### WORK TASK
Return, from the listing below, every line that includes "onRestoreInstanceState".

### EXERCISE MATERIALS
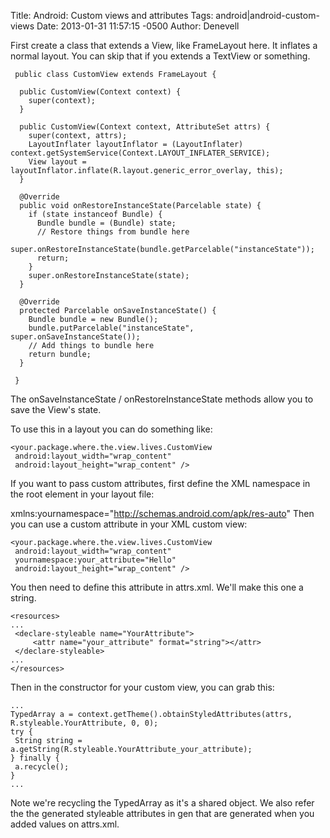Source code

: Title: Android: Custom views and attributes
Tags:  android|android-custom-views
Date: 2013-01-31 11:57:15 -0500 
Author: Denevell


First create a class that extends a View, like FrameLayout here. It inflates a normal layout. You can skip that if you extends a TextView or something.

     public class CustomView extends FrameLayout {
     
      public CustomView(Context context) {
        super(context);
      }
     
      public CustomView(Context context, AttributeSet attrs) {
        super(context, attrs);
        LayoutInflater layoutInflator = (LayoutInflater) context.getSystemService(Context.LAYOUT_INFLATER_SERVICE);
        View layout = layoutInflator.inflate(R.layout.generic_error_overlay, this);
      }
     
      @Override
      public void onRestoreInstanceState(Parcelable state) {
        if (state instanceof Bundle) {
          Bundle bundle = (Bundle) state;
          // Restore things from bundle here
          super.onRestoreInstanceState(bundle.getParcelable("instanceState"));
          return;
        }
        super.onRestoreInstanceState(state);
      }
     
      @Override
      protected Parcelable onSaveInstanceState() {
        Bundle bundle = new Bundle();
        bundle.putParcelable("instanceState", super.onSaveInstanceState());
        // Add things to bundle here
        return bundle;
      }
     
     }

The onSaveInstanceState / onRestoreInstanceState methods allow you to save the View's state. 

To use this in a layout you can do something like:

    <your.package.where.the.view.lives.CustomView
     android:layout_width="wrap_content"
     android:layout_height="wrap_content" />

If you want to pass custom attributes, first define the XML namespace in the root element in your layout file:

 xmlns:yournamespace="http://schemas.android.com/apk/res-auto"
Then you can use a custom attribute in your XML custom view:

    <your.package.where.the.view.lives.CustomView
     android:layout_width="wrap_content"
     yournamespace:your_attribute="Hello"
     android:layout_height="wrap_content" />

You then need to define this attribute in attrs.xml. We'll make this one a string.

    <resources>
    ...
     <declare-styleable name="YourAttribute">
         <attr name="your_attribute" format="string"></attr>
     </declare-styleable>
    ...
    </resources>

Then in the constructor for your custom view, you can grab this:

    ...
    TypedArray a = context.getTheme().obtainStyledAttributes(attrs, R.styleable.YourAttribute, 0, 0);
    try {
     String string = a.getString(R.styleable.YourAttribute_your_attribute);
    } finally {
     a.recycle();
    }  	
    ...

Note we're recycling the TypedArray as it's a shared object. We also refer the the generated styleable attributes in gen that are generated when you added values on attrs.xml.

### EXERCISE RESULT
      public void onRestoreInstanceState(Parcelable state) {
          super.onRestoreInstanceState(bundle.getParcelable("instanceState"));
        super.onRestoreInstanceState(state);
The onSaveInstanceState / onRestoreInstanceState methods allow you to save the View's state. 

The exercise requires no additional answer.